Ultimate Spider-Man #133
Released: 03 June 2009
Writer: Brian Michael Bendis
Penciler: Stuart Immonen
Inker: Wade von Grawbadger
Letterer: VC's Cory Petit
Colorist: Justin Ponsor
Cover: Stuart Immonen
In case you missed the update like I did, this would be a wrap for Ultimate Spider-Man. Yes, despite Marvel's assurances that the series was safe from the kind of extinction that seemed inescapable for Ultimate X-Men and Ultimate Fantastic Four, the current run of USM ends with number 133. Following two issues of Requiem, the festivities will resume in August with a new number one, a new artist and (perhaps) a new Spider-Man.

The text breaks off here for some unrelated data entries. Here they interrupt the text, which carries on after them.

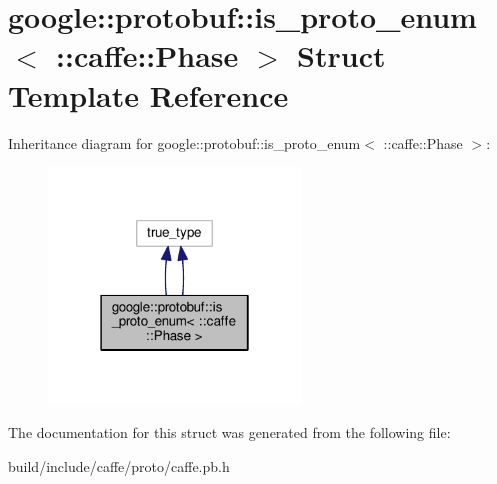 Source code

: \hypertarget{structgoogle_1_1protobuf_1_1is__proto__enum_3_01_1_1caffe_1_1_phase_01_4}{}\section{google\+:\+:protobuf\+:\+:is\+\_\+proto\+\_\+enum$<$ \+:\+:caffe\+:\+:Phase $>$ Struct Template Reference}
\label{structgoogle_1_1protobuf_1_1is__proto__enum_3_01_1_1caffe_1_1_phase_01_4}


Inheritance diagram for google\+:\+:protobuf\+:\+:is\+\_\+proto\+\_\+enum$<$ \+:\+:caffe\+:\+:Phase $>$\+:
\nopagebreak
\begin{figure}[H]
\begin{center}
\leavevmode
\includegraphics[width=190pt]{structgoogle_1_1protobuf_1_1is__proto__enum_3_01_1_1caffe_1_1_phase_01_4__inherit__graph}
\end{center}
\end{figure}


The documentation for this struct was generated from the following file\+:\begin{DoxyCompactItemize}
\item 
build/include/caffe/proto/caffe.\+pb.\+h\end{DoxyCompactItemize}
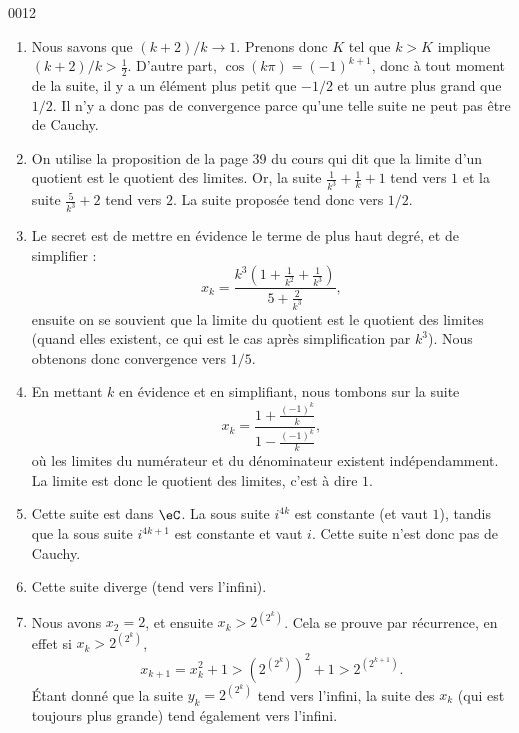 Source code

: 
\begin{corrige}{0012}

\begin{enumerate}
\item Nous savons que $(k+2)/k\to 1$. Prenons donc $K$ tel que $k>K$ implique $(k+2)/k>\frac{ 1 }{2}$. D'autre part, $\cos(k\pi)=(-1)^{k+1}$, donc à tout moment de la suite, il y a un élément plus petit que $-1/2$ et un autre plus grand que $1/2$. Il n'y a donc pas de convergence parce qu'une telle suite ne peut pas être de Cauchy.

\item On utilise la proposition de la page 39 du cours qui dit que la limite d'un quotient est le quotient des limites. Or, la suite $\frac{1}{ k^3 }+\frac{1}{ k }+1$ tend vers $1$ et la suite $\frac{ 5 }{ k^3 }+2$ tend vers $2$. La suite proposée tend donc vers $1/2$.

\item Le secret est de mettre en évidence le terme de plus haut degré, et de simplifier :
\begin{equation}
	x_k=\frac{ k^3(1+\frac{1}{ k^2 }+\frac{1}{ k^3 }) }{ 5+\frac{ 2 }{ k^3 } },
\end{equation}
ensuite on se souvient que la limite du quotient est le quotient des limites (quand elles existent, ce qui est le cas après simplification par $k^3$). Nous obtenons donc convergence vers $1/5$.

\item 
En mettant $k$ en évidence et en simplifiant, nous tombons sur la suite
\begin{equation}
	x_k=\frac{    1+\frac{ (-1)^k }{ k }   }{  1-\frac{ (-1)^k }{ k }  },
\end{equation}
où les limites du numérateur et du dénominateur existent indépendamment. La limite est donc le quotient des limites, c'est à dire $1$.
\item  Cette suite est dans $\eC$. La sous suite $i^{4k}$ est constante (et vaut $1$), tandis que la sous suite $i^{4k+1}$ est constante et vaut $i$. Cette suite n'est donc pas de Cauchy.
\item Cette suite diverge (tend vers l'infini).
\item Nous avons $x_2=2$, et ensuite $x_k>2^{(2^k)}$. Cela se prouve par récurrence, en effet si $x_k>2^{(2^k)}$,
\begin{equation}
	x_{k+1}=x_k^2+1>\left( 2^{(2^k)} \right)^2+1>2^{(2^{k+1})}.
\end{equation}
Étant donné que la suite $y_k=2^{(2^k)}$ tend vers l'infini, la suite des $x_k$ (qui est toujours plus grande) tend également vers l'infini.


\end{enumerate}
\end{corrige}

I suppose if the current run had to end, this would be the right way to do it. In light of the book's conclusion, writer Brian Michael Bendis chose to publish its final issue without a single line of dialog. That lack of diction could've made for a very quick, disappointing read. But between Bendis' thrilling plot and Stuart Immonen's fantastic visual storytelling, it never felt short on substance. In fact, the silence played into the story brilliantly. When the issue opened — moments after an enormous explosion had rocked the concrete beneath Spider-Man and the Hulk's feet — it produced a shell-shocked / white noise sort of sensation. I felt like my ears were ringing as everything fell into slow motion, surrounded by a faint light haze. As the issue progressed, that effect transformed to embody more of a stunned, speechless disbelief while it became less and less likely that Kitty and Spider-Woman would find Peter's body. No words could have delivered a stronger impact.
In Stuart Immonen's swan song with the character, he's delivered what is likely his strongest performance. Naturally, a wordless episode seems tailor-made to showcase the skills of the artist above and beyond those of the writer, but that sword has blades on both sides of its hilt. Under such circumstances, a bad artistic showing could be amplified just as much as a good one — if not more so. And despite my general love for his work, I must confess that I've seen some slack in Immonen's Ultimate Spider-Man efforts lately.
In this issue, though, that's all a distant memory. This is Stuart Immonen taking over the show, pulling every last tool out of his box and putting it all on display right there on the page. Nobody delivers a sense of staggering perspective like Immonen, as evidenced by the fireball-engulfed two-page cityscape that opens this issue. Few show restraint as effectively as he does mere pages later, during the fight scene between an enraged (and, literally, inflamed) Hulk and a fleet of military helicopters. And, perhaps most impressive of all, he has few rivals when it comes to the kind of complicated emotions that flood the faces of Spider-Man's supporting cast as the tale goes through its paces. From the unrestrained fury of the Hulk to the heartbroken concern in the face of Kitty Pryde, there's nary an expression that goes untouched in this issue's pages — and Immonen nails every last one. David Lafuente has some humongous shoes to fill when he takes over later this summer.
After finding myself terribly disappointed by last month's story, this provided a nice rebound that left me upset about the impending relaunch. Why screw around with something that can still work this well? Buy this one and enjoy it, because who knows what twists and turns the future might hold.